Mercoledì 30 Luglio del 1924, il quotidiano La Stampa di Torino pubblicò nell’articolo di fondo un’analisi piuttosto approfondita sul carattere politico della scomparsa dell’onorevole Giacomo Matteotti.

I giornali d’area fascista da molto tempo insistevano nel derubricare il triste evento nell’area dei reati comuni. Per ciò  «il fascismo deve astenersi da qualunque atto che sia o paia diretto ad arrestare il corso della giustizia: e quindi niente decreti contro la stampa, niente minacce di «seconda ondata» e di «notti di S. Bartolomeo», niente intervento di «ras» nel processo, niente imbastimenti di romanzi grotteschi come quello di Matteotti fatto uccidere dagli antifascisti».

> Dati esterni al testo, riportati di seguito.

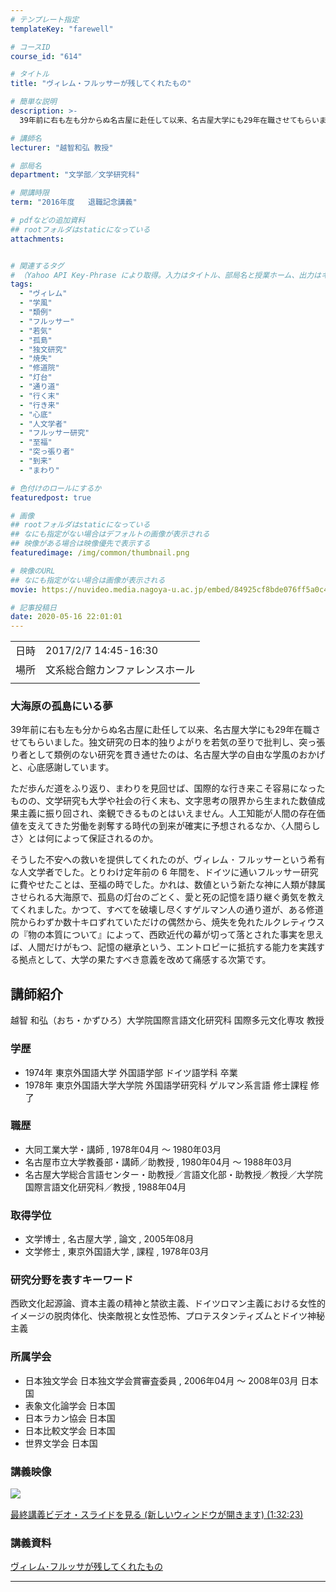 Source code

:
 ```yaml
---
# テンプレート指定
templateKey: "farewell"

# コースID
course_id: "614"

# タイトル
title: "ヴィレム・フルッサーが残してくれたもの"

# 簡単な説明
description: >-
  39年前に右も左も分からぬ名古屋に赴任して以来、名古屋大学にも29年在職させてもらいました。独文研究の日本的独りよがりを若気の至りで批判し、突っ張り者として類例のない研究を貫き通せたのは、名古屋大学の自由な学風のおかげと、心底感謝しています。ただ歩んだ道をふり返り、まわりを見回せば、国際的な行き来こそ容易になったものの、文学研究も大学や社会の行く末も、文字思考の限界から生まれた数値成果主義 ....

# 講師名
lecturer: "越智和弘 教授"

# 部局名
department: "文学部／文学研究科"

# 開講時限
term: "2016年度	退職記念講義"

# pdfなどの追加資料
## rootフォルダはstaticになっている
attachments:


# 関連するタグ
# （Yahoo API Key-Phrase により取得。入力はタイトル、部局名と授業ホーム、出力はキーフレーズ（tags））
tags:
  - "ヴィレム"
  - "学風"
  - "類例"
  - "フルッサー"
  - "若気"
  - "孤島"
  - "独文研究"
  - "焼失"
  - "修道院"
  - "灯台"
  - "通り道"
  - "行く末"
  - "行き来"
  - "心底"
  - "人文学者"
  - "フルッサー研究"
  - "至福"
  - "突っ張り者"
  - "到来"
  - "まわり"

# 色付けのロールにするか
featuredpost: true

# 画像
## rootフォルダはstaticになっている
## なにも指定がない場合はデフォルトの画像が表示される
## 映像がある場合は映像優先で表示する
featuredimage: /img/common/thumbnail.png

# 映像のURL
## なにも指定がない場合は画像が表示される
movie: https://nuvideo.media.nagoya-u.ac.jp/embed/84925cf8bde076ff5a0c4a9640d30496c69d8c4b

# 記事投稿日
date: 2020-05-16 22:01:01
---
```


|   |   |
|---|---|
| 日時 | 2017/2/7  14:45-16:30 |
| 場所 | 文系総合館カンファレンスホール |
|   |   |


### 大海原の孤島にいる夢

39年前に右も左も分からぬ名古屋に赴任して以来、名古屋大学にも29年在職させてもらいました。独文研究の日本的独りよがりを若気の至りで批判し、突っ張り者として類例のない研究を貫き通せたのは、名古屋大学の自由な学風のおかげと、心底感謝しています。

ただ歩んだ道をふり返り、まわりを見回せば、国際的な行き来こそ容易になったものの、文学研究も大学や社会の行く末も、文字思考の限界から生まれた数値成果主義に振り回され、楽観できるものとはいえません。人工知能が人間の存在価値を支えてきた労働を剥奪する時代の到来が確実に予想されるなか、〈人間らしさ〉とは何によって保証されるのか。

そうした不安への救いを提供してくれたのが、ヴィレム ･ フルッサーという希有な人文学者でした。とりわけ定年前の 6 年間を、ドイツに通いフルッサー研究に費やせたことは、至福の時でした。かれは、数値という新たな神に人類が隷属させられる大海原で、孤島の灯台のごとく、愛と死の記憶を語り継ぐ勇気を教えてくれました。かつて、すべてを破壊し尽くすゲルマン人の通り道が、ある修道院からわずか数十キロずれていただけの偶然から、焼失を免れたルクレティウスの『物の本質について』によって、西欧近代の幕が切って落とされた事実を思えば、人間だけがもつ、記憶の継承という、エントロピーに抵抗する能力を実践する拠点として、大学の果たすべき意義を改めて痛感する次第です。


## 講師紹介

越智 和弘（おち・かずひろ）大学院国際言語文化研究科 国際多元文化専攻 教授 

### 学歴

  * 1974年 東京外国語大学 外国語学部 ドイツ語学科 卒業
  * 1978年 東京外国語大学大学院 外国語学研究科 ゲルマン系言語 修士課程 修了

### 職歴

  * 大同工業大学・講師 , 1978年04月 ～ 1980年03月
  * 名古屋市立大学教養部・講師／助教授 , 1980年04月 ～ 1988年03月
  * 名古屋大学総合言語センター・助教授／言語文化部・助教授／教授／大学院国際言語文化研究科／教授 , 1988年04月

### 取得学位

  * 文学博士 , 名古屋大学 , 論文 , 2005年08月
  * 文学修士 , 東京外国語大学 , 課程 , 1978年03月

### 研究分野を表すキーワード

西欧文化起源論、資本主義の精神と禁欲主義、ドイツロマン主義における女性的イメージの脱肉体化、快楽敵視と女性恐怖、プロテスタンティズムとドイツ神秘主義

### 所属学会

  * 日本独文学会 日本独文学会賞審査委員 , 2006年04月 ～ 2008年03月 日本国
  * 表象文化論学会 日本国
  * 日本ラカン協会 日本国
  * 日本比較文学会 日本国
  * 世界文学会 日本国


### 講義映像


![&nbsp;](https://ocw.nagoya-u.jp/files/614/3592.jpg) 

[
最終講義ビデオ・スライドを見る (新しいウィンドウが開きます) (1:32:23)](https://nuvideo.media.nagoya-u.ac.jp/embed/84925cf8bde076ff5a0c4a9640d30496c69d8c4b
)


### 講義資料

[ヴィレム･フルッサが残してくれたもの](https://ocw.nagoya-u.jp/files/614/ochi_20170207.pdf) 




-----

Nell’evidenziare la matrice politica dell’evento, gli effetti si ripercuoterebbero inevitabilmente «sulla situazione del fascismo e del Governo, e questi debbono più che mai tirarsi da parte per lasciar libero il corso della giustizia e aspettarne i risultati».

Luigi Federzoni (1878 – 1967)
Roberto Farinacci (1892 – 1945)

Il Ministro dell’Interno, Luigi Federzoni, in una circolare lo classificò tra i «tristi avvenimenti di cronaca», ripercorrendo l’analisi offerta da Roberto Farinacci, nella lettera inviata al Procuratore generale della Corte d’Appello di Roma.

«Si pretende sostenere che esso delitto non appartiene a nessun partito: ebbene, allora è giuoco forza rispondere che, si, il delitto Matteotti è un delitto politico. Non è poi colpa delle opposizioni, né del popolo italiano, né del povero assassinato, se questi era un leader dell’opposizione; se egli venne soppresso fra un discorso di opposizione e l’altro; se gli arrestati come presunti esecutori o mandanti o complici appartengono al partito dominante ed erano con esso in stretto rapporto; se, anzi, facevano parte del quadrumvirato direttoriale fascista, mentre uno aveva una alta carica politica alla Presidenza del Consiglio ed era uomo di fiducia ed uno dei maggiori strumenti del Capo del Governo.

Amerigo Dumini (1894 – 1967)

Tutto questo non se l’è inventato l’opposizione: tutti questi sono fatti; anche senza andare a cercare la figura specialissima del Dumini, nei suoi rapporti coll’ambiente governativo, e i presunti legami fra l’assassinio Matteotti e altri delitti precedenti, e, infine, la connessione evidente di tutti questi fatti criminosi con la mentalità e il linguaggio delle sfere dirigenti.

Tutti questi fatti, dunque — che non si saremmo astenuti dal rievocare ancora, senza le insipienti provocazioni di questi giorni — collocano indubbiamente il delitto Matteotti fuori della sfera «di uno dei tanti delitti comuni». Chi sostenesse il contrario darebbe prova di una assoluta incoscienza politica e morale. Deriva da questo, che dunque il processo Matteotti debba essere, tout court, il processo al fascismo e alla «rivoluzione fascista»?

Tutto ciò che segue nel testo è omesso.